His eyes look a little watery too. He pats the seat behind him again.
"Safe travels, Sun," Dad says softly, stroking my cheek. "My beautiful, exceptional child."
I take a step back and send him one last smile. Then I don’t wait anymore.
I swing my leg over the seat and welcome the familiar sound of the engine, deep, vibrating, waking me up inside.
Boom.
We’re off.
The wheels spin over the asphalt, speeding, as my heart is rushing… the scent of rubber and leather flooding my senses, Ragnar’s leather jacket.
One more time, I glance back at my parents standing in the doorway. I raise my hand in a wave, then turn my head toward the road.

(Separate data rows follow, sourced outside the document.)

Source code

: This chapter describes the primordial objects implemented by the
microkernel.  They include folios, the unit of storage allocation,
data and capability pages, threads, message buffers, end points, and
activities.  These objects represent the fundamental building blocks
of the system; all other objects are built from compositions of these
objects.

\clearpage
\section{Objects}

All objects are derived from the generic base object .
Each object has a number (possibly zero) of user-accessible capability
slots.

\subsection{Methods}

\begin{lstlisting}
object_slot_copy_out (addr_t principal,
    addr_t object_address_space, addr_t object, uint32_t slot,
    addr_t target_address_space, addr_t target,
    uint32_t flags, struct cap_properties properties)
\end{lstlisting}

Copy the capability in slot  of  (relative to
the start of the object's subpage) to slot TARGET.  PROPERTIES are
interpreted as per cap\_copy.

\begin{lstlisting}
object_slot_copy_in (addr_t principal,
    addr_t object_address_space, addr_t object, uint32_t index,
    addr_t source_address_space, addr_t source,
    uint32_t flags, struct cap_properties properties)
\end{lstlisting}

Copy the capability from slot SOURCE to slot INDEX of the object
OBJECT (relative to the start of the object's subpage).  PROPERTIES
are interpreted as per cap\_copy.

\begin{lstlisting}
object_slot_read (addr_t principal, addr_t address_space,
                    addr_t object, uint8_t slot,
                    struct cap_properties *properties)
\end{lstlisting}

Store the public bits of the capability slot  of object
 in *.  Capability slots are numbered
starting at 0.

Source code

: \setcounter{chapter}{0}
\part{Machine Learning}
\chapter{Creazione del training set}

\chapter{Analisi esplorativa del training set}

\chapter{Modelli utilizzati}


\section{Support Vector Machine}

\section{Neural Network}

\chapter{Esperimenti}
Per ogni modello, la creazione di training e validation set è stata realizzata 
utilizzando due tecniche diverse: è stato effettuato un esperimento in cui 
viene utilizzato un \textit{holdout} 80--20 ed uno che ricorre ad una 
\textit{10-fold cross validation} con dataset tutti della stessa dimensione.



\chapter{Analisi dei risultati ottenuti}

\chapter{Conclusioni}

Ragnar steers us onto the state highway, and after that? Who knows?
We go wherever our eyes take us.
Miles start disappearing beneath our tires, and I feel like I’m about to take off, like I might lift into the air, like a falcon. The wind, the sun, the freedom: I’ve got it all back. And much more than that.
God, I never thought I’d say this, but fuck—I’m so damn happy to feelyoungagain.
I’m setting out to re-find myself.
This time, I’m not alone. The emptiness inside me is gone.
Freedom. Such a banal word… no one really gets how much it’s worth until they lose it.
It sounds obvious, too easy. But to me, it’s everything.
Every day from now on, I’ll be thankful for this, for something I’ll never, ever take for granted again.
And now I dive into the sound of the wind and the miles rushing beneath our wheels.
It’s beautiful—because the horizon doesn’t end.
This is only the beginning.
LUCA
It’s almost funny how they completely ignore me, just leave me lying in the corner. Ragnar carries Summer in his arms, Sun follows him, and so do Mauro and Eliano.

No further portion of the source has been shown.